Task: Each line of the listing that contains the word "modal" is to be copied.

Available data:
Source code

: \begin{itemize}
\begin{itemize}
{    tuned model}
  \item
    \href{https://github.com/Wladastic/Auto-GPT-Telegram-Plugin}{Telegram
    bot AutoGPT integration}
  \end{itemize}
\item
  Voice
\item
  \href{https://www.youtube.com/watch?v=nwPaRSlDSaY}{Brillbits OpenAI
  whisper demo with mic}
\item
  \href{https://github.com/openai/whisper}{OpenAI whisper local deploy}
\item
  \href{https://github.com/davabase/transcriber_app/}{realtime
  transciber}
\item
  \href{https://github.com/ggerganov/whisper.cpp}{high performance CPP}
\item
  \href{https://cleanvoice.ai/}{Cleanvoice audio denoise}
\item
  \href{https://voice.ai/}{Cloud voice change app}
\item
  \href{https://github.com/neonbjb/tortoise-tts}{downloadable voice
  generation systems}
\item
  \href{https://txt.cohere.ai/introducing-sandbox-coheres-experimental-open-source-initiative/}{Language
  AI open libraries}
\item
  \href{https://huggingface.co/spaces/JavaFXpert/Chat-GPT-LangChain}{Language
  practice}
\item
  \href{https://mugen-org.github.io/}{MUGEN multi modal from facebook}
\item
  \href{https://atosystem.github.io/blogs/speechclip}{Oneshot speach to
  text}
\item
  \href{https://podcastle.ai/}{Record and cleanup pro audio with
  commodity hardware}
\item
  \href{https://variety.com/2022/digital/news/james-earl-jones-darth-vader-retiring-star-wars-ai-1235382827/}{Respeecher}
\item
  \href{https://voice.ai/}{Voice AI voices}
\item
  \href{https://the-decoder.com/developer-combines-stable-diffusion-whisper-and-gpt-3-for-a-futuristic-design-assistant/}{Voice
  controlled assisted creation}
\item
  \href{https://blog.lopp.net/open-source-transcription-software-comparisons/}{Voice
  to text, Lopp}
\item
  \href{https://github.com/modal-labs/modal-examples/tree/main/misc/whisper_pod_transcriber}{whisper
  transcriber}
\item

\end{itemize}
==
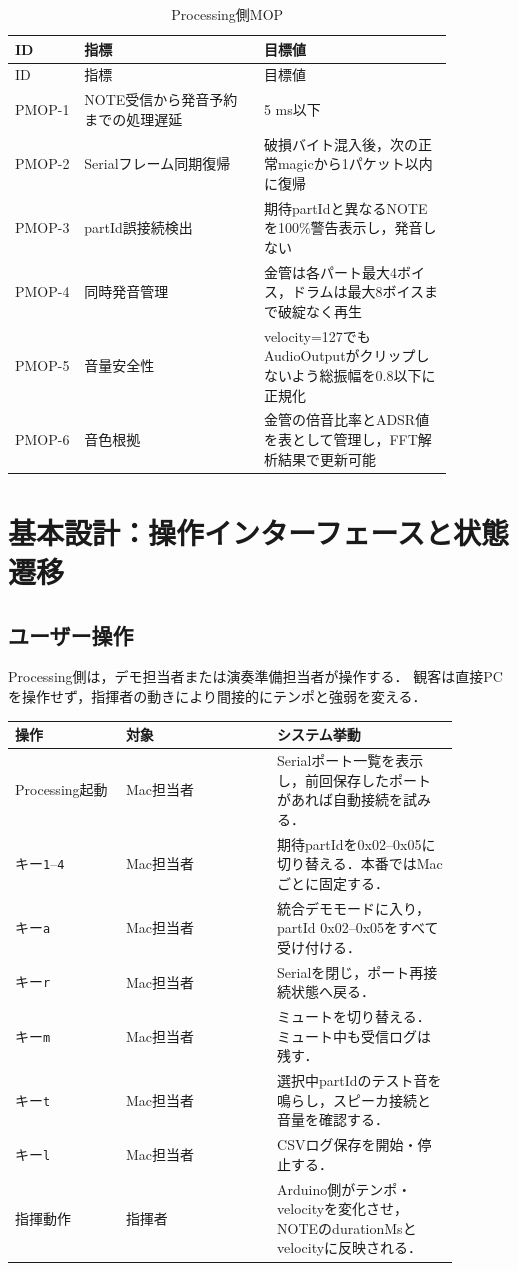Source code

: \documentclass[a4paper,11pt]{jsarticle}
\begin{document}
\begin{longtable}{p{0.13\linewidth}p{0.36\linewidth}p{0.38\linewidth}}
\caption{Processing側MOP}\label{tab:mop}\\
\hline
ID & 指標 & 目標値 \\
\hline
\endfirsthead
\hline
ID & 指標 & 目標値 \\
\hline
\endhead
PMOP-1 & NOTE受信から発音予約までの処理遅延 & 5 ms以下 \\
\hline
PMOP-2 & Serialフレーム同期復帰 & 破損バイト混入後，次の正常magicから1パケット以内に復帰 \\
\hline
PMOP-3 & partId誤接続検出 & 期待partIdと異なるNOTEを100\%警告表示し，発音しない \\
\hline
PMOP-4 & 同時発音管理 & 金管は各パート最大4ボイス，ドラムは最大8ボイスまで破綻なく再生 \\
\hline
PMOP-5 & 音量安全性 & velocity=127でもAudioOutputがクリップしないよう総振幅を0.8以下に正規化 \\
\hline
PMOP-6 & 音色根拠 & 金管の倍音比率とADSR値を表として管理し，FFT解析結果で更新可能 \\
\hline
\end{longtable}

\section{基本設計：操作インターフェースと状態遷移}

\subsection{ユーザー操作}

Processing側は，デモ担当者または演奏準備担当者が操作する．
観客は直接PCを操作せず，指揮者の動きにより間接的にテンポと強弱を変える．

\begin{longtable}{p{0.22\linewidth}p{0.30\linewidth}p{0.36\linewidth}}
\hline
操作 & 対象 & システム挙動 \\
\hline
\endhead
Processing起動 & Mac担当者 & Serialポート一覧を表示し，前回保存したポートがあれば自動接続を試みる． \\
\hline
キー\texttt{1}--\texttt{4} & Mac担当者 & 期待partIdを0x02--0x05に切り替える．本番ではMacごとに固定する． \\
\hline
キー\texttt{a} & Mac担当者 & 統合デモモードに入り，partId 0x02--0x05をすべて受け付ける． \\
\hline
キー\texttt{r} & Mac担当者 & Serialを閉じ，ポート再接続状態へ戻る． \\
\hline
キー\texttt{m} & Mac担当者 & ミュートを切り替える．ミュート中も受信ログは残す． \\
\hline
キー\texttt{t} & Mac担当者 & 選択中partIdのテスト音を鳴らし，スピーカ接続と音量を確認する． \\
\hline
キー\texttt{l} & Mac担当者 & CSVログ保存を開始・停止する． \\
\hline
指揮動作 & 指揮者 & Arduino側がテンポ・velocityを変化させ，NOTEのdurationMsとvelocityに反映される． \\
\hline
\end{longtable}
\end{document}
* * *
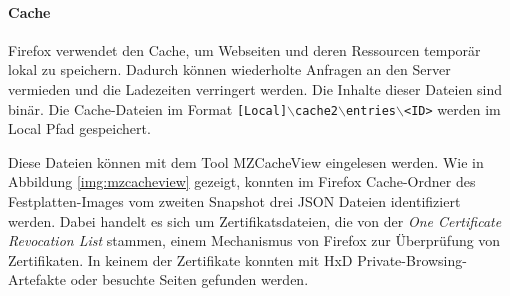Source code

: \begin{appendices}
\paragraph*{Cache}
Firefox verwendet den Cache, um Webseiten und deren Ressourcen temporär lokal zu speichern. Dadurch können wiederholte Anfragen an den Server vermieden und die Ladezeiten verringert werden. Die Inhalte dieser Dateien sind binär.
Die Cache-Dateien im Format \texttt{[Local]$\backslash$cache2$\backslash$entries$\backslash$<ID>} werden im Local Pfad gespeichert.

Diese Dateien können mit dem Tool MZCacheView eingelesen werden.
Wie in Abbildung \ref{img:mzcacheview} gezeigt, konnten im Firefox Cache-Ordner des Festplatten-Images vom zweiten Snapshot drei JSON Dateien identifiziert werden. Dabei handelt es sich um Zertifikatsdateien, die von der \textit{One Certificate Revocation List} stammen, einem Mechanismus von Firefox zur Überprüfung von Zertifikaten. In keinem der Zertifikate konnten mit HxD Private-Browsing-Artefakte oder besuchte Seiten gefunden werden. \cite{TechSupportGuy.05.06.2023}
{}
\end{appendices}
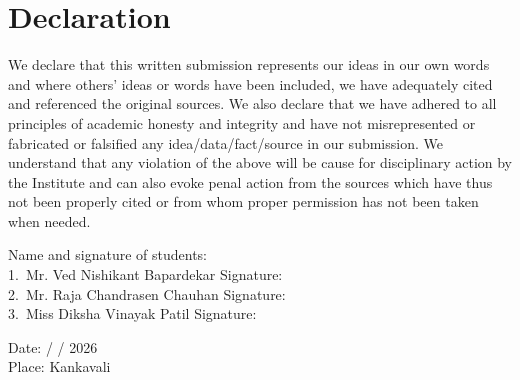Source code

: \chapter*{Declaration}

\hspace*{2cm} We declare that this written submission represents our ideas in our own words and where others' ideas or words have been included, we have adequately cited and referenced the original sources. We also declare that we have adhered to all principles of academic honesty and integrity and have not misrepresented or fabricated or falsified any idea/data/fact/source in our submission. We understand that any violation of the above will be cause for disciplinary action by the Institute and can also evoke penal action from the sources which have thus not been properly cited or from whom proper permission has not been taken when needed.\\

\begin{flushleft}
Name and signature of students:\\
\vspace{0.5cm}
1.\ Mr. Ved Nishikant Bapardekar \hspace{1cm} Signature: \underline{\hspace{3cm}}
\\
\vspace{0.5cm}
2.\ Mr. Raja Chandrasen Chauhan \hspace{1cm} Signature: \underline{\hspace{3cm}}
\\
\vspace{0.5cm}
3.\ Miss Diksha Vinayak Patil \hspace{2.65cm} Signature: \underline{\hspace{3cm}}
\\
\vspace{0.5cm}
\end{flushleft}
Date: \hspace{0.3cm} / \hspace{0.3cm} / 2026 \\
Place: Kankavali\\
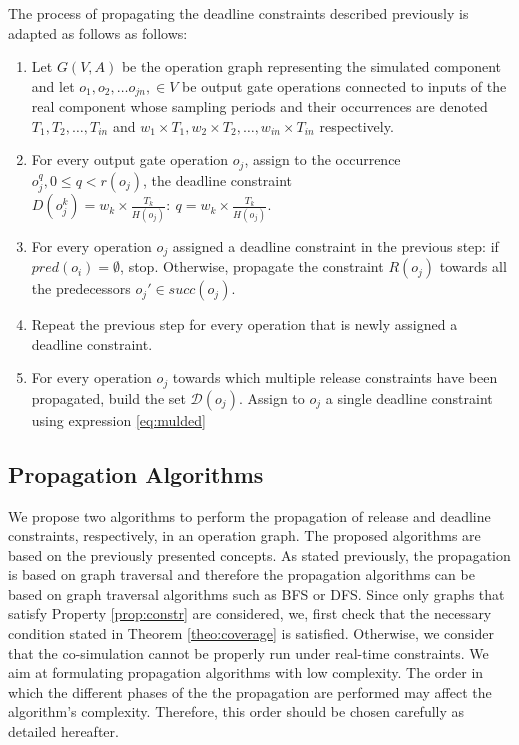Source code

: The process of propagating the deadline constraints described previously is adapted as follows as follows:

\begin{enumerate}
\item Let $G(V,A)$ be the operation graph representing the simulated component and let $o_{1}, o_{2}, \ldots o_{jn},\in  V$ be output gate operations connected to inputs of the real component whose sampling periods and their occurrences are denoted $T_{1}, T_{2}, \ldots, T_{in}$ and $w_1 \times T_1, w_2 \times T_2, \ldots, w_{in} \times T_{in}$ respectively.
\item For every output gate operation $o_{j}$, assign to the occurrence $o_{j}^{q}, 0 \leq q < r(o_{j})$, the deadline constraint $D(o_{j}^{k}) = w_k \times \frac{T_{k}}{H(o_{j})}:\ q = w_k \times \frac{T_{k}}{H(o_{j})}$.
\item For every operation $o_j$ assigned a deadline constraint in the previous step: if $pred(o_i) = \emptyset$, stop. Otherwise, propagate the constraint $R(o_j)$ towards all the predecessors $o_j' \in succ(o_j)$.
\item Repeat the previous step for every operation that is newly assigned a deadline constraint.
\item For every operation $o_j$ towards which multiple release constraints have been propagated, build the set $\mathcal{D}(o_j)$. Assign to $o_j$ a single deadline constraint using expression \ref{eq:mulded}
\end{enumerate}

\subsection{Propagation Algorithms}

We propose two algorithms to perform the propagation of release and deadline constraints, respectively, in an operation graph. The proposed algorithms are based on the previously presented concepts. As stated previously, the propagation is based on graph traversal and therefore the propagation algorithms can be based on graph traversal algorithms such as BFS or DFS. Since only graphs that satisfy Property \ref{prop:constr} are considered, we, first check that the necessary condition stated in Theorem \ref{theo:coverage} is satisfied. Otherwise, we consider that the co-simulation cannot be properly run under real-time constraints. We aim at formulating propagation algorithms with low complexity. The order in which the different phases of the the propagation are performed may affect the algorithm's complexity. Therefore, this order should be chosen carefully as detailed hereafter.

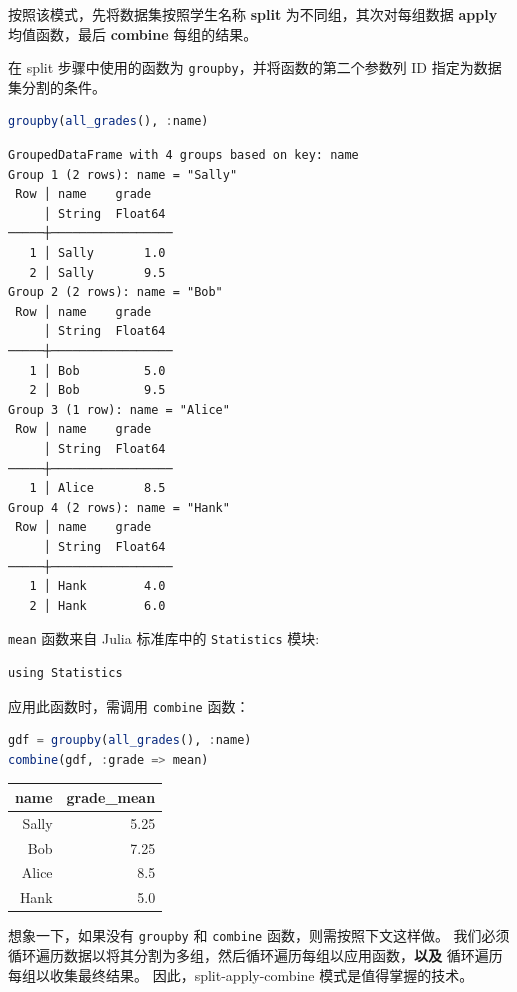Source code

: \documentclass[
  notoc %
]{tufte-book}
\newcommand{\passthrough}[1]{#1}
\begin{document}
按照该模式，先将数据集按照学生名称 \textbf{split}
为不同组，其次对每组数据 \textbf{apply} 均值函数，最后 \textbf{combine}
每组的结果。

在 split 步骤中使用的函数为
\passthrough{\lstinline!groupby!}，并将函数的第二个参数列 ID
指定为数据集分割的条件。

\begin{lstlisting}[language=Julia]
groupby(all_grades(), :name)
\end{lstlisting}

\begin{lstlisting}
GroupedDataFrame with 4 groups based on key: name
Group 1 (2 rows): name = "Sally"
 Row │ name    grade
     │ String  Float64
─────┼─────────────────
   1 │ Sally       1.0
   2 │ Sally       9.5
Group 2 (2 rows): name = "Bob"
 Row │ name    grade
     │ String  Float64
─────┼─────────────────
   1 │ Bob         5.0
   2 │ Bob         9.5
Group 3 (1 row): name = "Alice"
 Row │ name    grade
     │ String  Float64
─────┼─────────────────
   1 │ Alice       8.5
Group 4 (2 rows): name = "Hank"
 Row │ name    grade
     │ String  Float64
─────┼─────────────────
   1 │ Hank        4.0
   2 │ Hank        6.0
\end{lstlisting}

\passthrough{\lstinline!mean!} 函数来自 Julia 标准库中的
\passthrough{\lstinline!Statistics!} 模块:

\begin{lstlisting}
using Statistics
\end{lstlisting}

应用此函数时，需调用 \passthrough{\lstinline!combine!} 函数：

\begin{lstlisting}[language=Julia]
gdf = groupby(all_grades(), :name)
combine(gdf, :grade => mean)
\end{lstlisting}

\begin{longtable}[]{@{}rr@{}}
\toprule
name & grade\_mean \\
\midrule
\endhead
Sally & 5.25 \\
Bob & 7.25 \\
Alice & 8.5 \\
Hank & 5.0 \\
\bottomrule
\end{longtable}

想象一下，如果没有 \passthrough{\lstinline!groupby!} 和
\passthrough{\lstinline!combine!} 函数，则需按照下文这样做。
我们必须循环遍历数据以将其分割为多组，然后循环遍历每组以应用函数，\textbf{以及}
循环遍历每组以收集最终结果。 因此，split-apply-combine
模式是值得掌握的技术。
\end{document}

Solution below:
  \href{https://mugen-org.github.io/}{MUGEN multi modal from facebook}
  \href{https://github.com/modal-labs/modal-examples/tree/main/misc/whisper_pod_transcriber}{whisper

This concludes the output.